Recorded data:

----------------

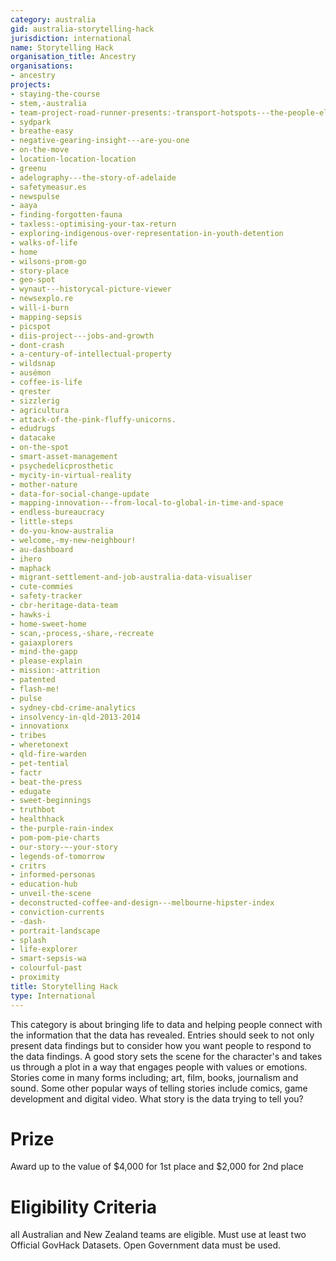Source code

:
 ```yaml
---
category: australia
gid: australia-storytelling-hack
jurisdiction: international
name: Storytelling Hack
organisation_title: Ancestry
organisations:
- ancestry
projects:
- staying-the-course
- stem,-australia
- team-project-road-runner-presents:-transport-hotspots---the-people-element
- sydpark
- breathe-easy
- negative-gearing-insight---are-you-one
- on-the-move
- location-location-location
- greenu
- adelography---the-story-of-adelaide
- safetymeasur.es
- newspulse
- aaya
- finding-forgotten-fauna
- taxless:-optimising-your-tax-return
- exploring-indigenous-over-representation-in-youth-detention
- walks-of-life
- home
- wilsons-prom-go
- story-place
- geo-spot
- wynaut---historycal-picture-viewer
- newsexplo.re
- will-i-burn
- mapping-sepsis
- picspot
- diis-project---jobs-and-growth
- dont-crash
- a-century-of-intellectual-property
- wildsnap
- ausémon
- coffee-is-life
- qrester
- sizzlerig
- agricultura
- attack-of-the-pink-fluffy-unicorns.
- edudrugs
- datacake
- on-the-spot
- smart-asset-management
- psychedelicprosthetic
- mycity-in-virtual-reality
- mother-nature
- data-for-social-change-update
- mapping-innovation---from-local-to-global-in-time-and-space
- endless-bureaucracy
- little-steps
- do-you-know-australia
- welcome,-my-new-neighbour!
- au-dashboard
- ihero
- maphack
- migrant-settlement-and-job-australia-data-visualiser
- cute-commies
- safety-tracker
- cbr-heritage-data-team
- hawks-i
- home-sweet-home
- scan,-process,-share,-recreate
- gaiaxplorers
- mind-the-gapp
- please-explain
- mission:-attrition
- patented
- flash-me!
- pulse
- sydney-cbd-crime-analytics
- insolvency-in-qld-2013-2014
- innovationx
- tribes
- wheretonext
- qld-fire-warden
- pet-tential
- factr
- beat-the-press
- edugate
- sweet-beginnings
- truthbot
- healthhack
- the-purple-rain-index
- pom-pom-pie-charts
- our-story-~-your-story
- legends-of-tomorrow
- critrs
- informed-personas
- education-hub
- unveil-the-scene
- deconstructed-coffee-and-design---melbourne-hipster-index
- conviction-currents
- -dash-
- portrait-landscape
- splash
- life-explorer
- smart-sepsis-wa
- colourful-past
- proximity
title: Storytelling Hack
type: International
---
```


This category is about bringing life to data and helping people connect with the information that the data has revealed.  Entries should seek to not only present data findings but to consider how you want people to respond to the data findings.   A good story sets the scene for the character's and takes us through a plot in a way that engages people with values or emotions.   Stories come in many forms including; art, film, books, journalism and sound.   Some other popular ways of telling stories include comics, game development and digital video.  What story is the data trying to tell you?

# Prize
Award up to the value of $4,000 for 1st place and $2,000 for 2nd place

# Eligibility Criteria
all Australian and New Zealand teams are eligible.  Must use at least two Official GovHack Datasets.  Open Government data must be used.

----------------

YOUR TASK:
Please retype every record above exactly, leaving out the pictures.

TASK RESULT:
Source code

:
 ```yaml
---
category: australia
gid: australia-storytelling-hack
jurisdiction: international
name: Storytelling Hack
organisation_title: Ancestry
organisations:
- ancestry
projects:
- staying-the-course
- stem,-australia
- team-project-road-runner-presents:-transport-hotspots---the-people-element
- sydpark
- breathe-easy
- negative-gearing-insight---are-you-one
- on-the-move
- location-location-location
- greenu
- adelography---the-story-of-adelaide
- safetymeasur.es
- newspulse
- aaya
- finding-forgotten-fauna
- taxless:-optimising-your-tax-return
- exploring-indigenous-over-representation-in-youth-detention
- walks-of-life
- home
- wilsons-prom-go
- story-place
- geo-spot
- wynaut---historycal-picture-viewer
- newsexplo.re
- will-i-burn
- mapping-sepsis
- picspot
- diis-project---jobs-and-growth
- dont-crash
- a-century-of-intellectual-property
- wildsnap
- ausémon
- coffee-is-life
- qrester
- sizzlerig
- agricultura
- attack-of-the-pink-fluffy-unicorns.
- edudrugs
- datacake
- on-the-spot
- smart-asset-management
- psychedelicprosthetic
- mycity-in-virtual-reality
- mother-nature
- data-for-social-change-update
- mapping-innovation---from-local-to-global-in-time-and-space
- endless-bureaucracy
- little-steps
- do-you-know-australia
- welcome,-my-new-neighbour!
- au-dashboard
- ihero
- maphack
- migrant-settlement-and-job-australia-data-visualiser
- cute-commies
- safety-tracker
- cbr-heritage-data-team
- hawks-i
- home-sweet-home
- scan,-process,-share,-recreate
- gaiaxplorers
- mind-the-gapp
- please-explain
- mission:-attrition
- patented
- flash-me!
- pulse
- sydney-cbd-crime-analytics
- insolvency-in-qld-2013-2014
- innovationx
- tribes
- wheretonext
- qld-fire-warden
- pet-tential
- factr
- beat-the-press
- edugate
- sweet-beginnings
- truthbot
- healthhack
- the-purple-rain-index
- pom-pom-pie-charts
- our-story-~-your-story
- legends-of-tomorrow
- critrs
- informed-personas
- education-hub
- unveil-the-scene
- deconstructed-coffee-and-design---melbourne-hipster-index
- conviction-currents
- -dash-
- portrait-landscape
- splash
- life-explorer
- smart-sepsis-wa
- colourful-past
- proximity
title: Storytelling Hack
type: International
---
```


This category is about bringing life to data and helping people connect with the information that the data has revealed.  Entries should seek to not only present data findings but to consider how you want people to respond to the data findings.   A good story sets the scene for the character's and takes us through a plot in a way that engages people with values or emotions.   Stories come in many forms including; art, film, books, journalism and sound.   Some other popular ways of telling stories include comics, game development and digital video.  What story is the data trying to tell you?

# Prize
Award up to the value of $4,000 for 1st place and $2,000 for 2nd place

# Eligibility Criteria
all Australian and New Zealand teams are eligible.  Must use at least two Official GovHack Datasets.  Open Government data must be used.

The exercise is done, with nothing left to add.